Robert Dzur said the fire may have begun in Brodacz's Ford Explorer, which was parked in the carport, but investigators haven't determined that yet.

"The strange thing was it was the middle of the night," Robert Dzur said. "It's not like the car had just been driven."

The Dzurs have seen photographs of the damage, but they haven't seen the house since the fire. They got the damage assessment from their insurance agent.

The house was designed by architect E. Fay Jones of Fayetteville for Adrian and Marie Fletcher. It was built in 1957 and is listed on the National Register of Historic Places.

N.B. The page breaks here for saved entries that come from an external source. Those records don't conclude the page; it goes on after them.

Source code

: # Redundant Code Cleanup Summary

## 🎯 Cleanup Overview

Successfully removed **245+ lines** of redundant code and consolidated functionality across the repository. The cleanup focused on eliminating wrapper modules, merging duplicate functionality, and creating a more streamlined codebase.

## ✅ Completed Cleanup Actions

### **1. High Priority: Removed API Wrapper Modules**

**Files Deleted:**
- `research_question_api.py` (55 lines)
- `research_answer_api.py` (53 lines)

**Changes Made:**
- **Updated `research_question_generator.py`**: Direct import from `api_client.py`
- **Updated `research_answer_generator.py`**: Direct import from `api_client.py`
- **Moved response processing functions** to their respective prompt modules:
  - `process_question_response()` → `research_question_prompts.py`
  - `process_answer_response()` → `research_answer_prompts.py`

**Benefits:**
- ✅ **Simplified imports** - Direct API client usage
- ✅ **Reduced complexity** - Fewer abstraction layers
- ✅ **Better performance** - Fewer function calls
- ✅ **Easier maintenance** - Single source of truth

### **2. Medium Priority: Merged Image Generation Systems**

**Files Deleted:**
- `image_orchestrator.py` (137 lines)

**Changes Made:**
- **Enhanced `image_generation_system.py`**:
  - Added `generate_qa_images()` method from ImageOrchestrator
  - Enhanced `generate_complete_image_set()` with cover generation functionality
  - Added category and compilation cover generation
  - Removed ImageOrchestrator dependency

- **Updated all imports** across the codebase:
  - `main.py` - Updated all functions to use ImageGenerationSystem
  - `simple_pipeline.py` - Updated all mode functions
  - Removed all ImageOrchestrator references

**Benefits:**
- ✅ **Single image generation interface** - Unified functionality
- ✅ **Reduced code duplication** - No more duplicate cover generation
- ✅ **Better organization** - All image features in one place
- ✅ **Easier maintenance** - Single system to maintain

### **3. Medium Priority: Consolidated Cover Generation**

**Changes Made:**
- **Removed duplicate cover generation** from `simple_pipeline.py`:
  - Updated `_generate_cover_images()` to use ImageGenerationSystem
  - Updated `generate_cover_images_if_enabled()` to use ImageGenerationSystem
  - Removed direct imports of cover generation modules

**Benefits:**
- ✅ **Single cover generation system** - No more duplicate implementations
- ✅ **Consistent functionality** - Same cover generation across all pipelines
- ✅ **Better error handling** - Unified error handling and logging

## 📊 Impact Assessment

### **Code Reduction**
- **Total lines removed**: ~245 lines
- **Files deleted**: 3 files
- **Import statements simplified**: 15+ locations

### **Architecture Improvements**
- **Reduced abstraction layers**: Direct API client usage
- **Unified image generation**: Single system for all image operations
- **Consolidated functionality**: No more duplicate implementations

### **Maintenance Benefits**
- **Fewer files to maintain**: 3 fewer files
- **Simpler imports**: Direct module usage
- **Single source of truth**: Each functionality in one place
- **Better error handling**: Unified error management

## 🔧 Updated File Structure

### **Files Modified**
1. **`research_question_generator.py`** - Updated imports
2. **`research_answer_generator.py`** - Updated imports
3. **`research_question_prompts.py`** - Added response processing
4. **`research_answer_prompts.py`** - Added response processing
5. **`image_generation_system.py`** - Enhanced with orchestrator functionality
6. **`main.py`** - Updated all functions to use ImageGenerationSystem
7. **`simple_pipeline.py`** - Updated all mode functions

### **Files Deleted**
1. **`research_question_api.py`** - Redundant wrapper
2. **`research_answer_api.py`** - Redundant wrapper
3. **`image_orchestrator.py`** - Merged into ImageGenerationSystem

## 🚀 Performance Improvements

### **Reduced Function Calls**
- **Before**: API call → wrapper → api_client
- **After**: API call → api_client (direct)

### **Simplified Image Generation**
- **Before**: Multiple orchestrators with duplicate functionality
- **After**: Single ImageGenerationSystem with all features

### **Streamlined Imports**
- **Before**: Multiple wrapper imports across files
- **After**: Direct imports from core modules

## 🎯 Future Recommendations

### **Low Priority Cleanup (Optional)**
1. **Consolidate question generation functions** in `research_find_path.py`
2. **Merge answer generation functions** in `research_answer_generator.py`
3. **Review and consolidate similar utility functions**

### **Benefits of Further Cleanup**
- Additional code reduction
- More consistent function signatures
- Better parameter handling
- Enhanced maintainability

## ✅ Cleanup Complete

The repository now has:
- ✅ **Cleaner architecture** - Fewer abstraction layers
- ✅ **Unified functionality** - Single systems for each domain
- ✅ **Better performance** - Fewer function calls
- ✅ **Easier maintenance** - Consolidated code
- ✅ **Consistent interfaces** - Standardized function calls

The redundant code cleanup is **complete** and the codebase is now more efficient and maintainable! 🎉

Jones won the American Institute of Architecture's Gold Medal in 1990. The architecture school at UA is named for him.

Stephanie Dzur asked Walter Jennings, another Fayetteville architect, if Crystal Bridges Museum of American Art would consider rebuilding the house on the museum grounds.

Jennings said he asked Crystal Bridges about that possibility. He said the rocks used for one wall and the large fireplace can be salvaged along with some of the beams and trim from the east side of the house.

"I think they're evaluating it," Jennings said. "No decision has been made, but, yes, we've talked about it. That might be a possibility."

Jennings said he provided before-and-after photographs and other materials to the museum. Jennings' father, Maurice Jennings, was an architect who worked with Jones in Fayetteville for 25 years.

Robert Dzur said he likes the idea of donating the salvageable material to the museum so they can rebuild the house with some of the original stone and wood.

"It would kind of live on and not just in our memory," he said.

Crystal Bridges has a Frank Lloyd Wright house on the museum grounds. The Bachman-Wilson House was constructed in New Jersey in 1956. It was taken apart, moved to Bentonville and reassembled there in 2015. Wright was Jones' mentor.

The house that burned is about 7 miles east of downtown Fayetteville on Huntsville Road, which is also Arkansas 16.

Fayetteville has 27 Fay Jones houses left, said Catherine Wallack, architectural records archivist for the Special Collections Department at UA. Wallack said Jones designed 207 buildings that were completed.

The Fletcher residence was featured in the national magazine House Beautiful in March 1960 and won Jones one of his first architectural design awards, a "Homes for Better Living" Award from the American Institute of Architects in 1961, according to the National Register application.

According to Washington County property records, the Dzurs paid $195,000 for the house and eight acres of land in 2011.

The Fletcher house isn't "the" Fayetteville house that comes to mind when most people think of Clinton. Clinton bought a one-bedroom house at 930 California Drive in 1975.

Clinton and Hillary Rodham were married in the California Drive house and began their life as a family there.

That building now serves as the Clinton House Museum.

Bill Clinton was living in the Adrian Fletcher house when he ran for Congress in 1974. He lost to John Paul Hammerschmidt, a Republican who held the seat for 26 years.

"The house proved to be a godsend of peace and quiet, especially after I started my first campaign," Clinton wrote in his autobiography, My Life.

This was the second former Clinton home to burn in the state over the past few years.

On Christmas Day 2015, a fire damaged the President William Jefferson Clinton Birthplace Home in Hope. It was repaired and reopened in July.